### Work instruction
Count, in the entries below, the lines in which "practical" occurs. Give the number, nothing more.

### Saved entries
..............................

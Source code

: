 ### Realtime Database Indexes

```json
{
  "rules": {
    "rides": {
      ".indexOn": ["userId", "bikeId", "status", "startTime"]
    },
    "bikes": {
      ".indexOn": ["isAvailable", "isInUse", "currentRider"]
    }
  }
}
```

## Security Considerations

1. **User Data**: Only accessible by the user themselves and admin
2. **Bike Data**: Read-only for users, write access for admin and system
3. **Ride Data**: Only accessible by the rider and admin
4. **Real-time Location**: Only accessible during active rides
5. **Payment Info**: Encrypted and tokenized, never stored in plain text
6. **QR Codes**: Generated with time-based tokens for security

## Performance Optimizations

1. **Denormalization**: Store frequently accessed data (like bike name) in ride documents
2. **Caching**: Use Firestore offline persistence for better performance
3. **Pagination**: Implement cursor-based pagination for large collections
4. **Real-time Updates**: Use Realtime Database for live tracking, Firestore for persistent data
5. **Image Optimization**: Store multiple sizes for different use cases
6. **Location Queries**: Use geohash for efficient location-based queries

..............................

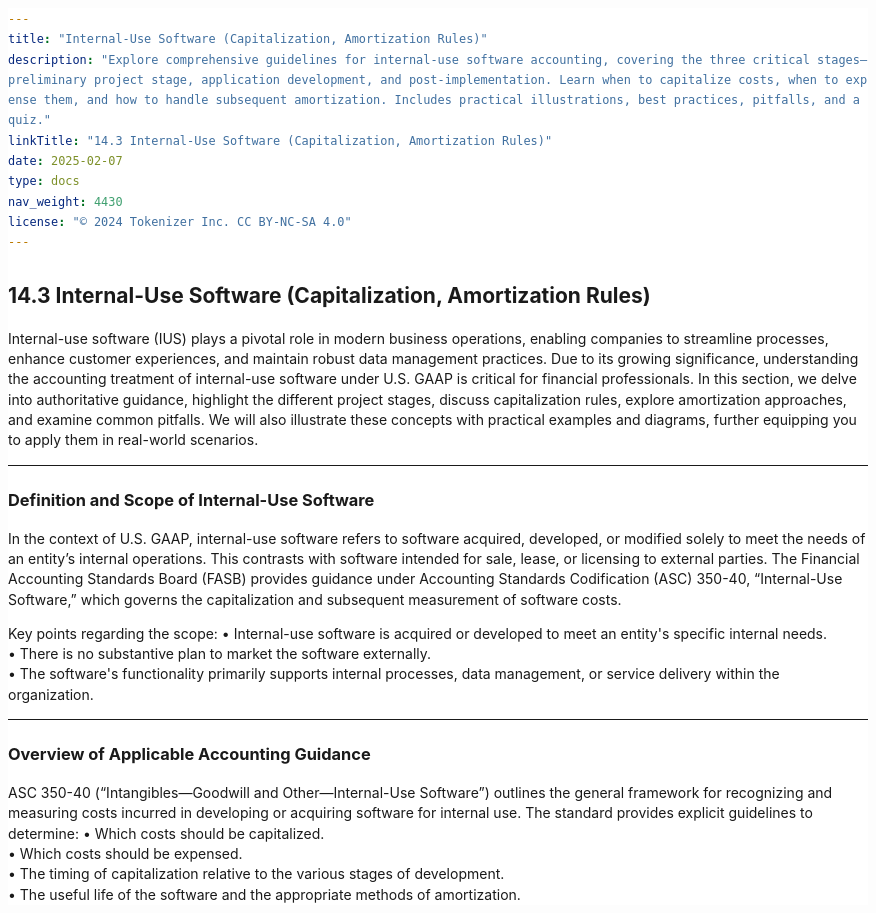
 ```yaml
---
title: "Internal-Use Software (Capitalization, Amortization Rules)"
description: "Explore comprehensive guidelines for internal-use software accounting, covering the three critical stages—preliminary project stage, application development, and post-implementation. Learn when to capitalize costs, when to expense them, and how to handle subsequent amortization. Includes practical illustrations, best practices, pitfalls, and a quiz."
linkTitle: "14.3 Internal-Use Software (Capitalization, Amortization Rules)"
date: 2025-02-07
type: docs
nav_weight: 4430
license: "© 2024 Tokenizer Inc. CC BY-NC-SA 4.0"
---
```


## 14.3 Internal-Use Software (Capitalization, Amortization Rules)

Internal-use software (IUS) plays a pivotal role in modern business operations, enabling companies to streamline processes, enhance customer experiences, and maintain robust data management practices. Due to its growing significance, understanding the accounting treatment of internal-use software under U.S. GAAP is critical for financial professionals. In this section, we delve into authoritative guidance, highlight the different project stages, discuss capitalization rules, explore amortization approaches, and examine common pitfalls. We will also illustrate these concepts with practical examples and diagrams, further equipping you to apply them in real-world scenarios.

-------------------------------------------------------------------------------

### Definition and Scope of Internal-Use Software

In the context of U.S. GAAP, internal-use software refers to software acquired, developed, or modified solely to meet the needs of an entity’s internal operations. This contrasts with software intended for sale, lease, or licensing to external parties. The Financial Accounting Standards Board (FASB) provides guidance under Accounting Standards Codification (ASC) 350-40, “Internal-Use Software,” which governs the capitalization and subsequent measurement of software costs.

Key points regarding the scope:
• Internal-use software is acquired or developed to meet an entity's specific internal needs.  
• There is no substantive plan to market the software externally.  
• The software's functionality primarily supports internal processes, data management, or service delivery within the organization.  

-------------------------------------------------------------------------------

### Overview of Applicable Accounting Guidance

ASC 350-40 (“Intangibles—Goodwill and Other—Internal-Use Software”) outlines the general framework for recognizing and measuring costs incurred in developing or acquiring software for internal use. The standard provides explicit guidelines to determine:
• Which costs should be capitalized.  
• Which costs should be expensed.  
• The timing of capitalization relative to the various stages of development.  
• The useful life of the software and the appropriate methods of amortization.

..............................

### The completed task
2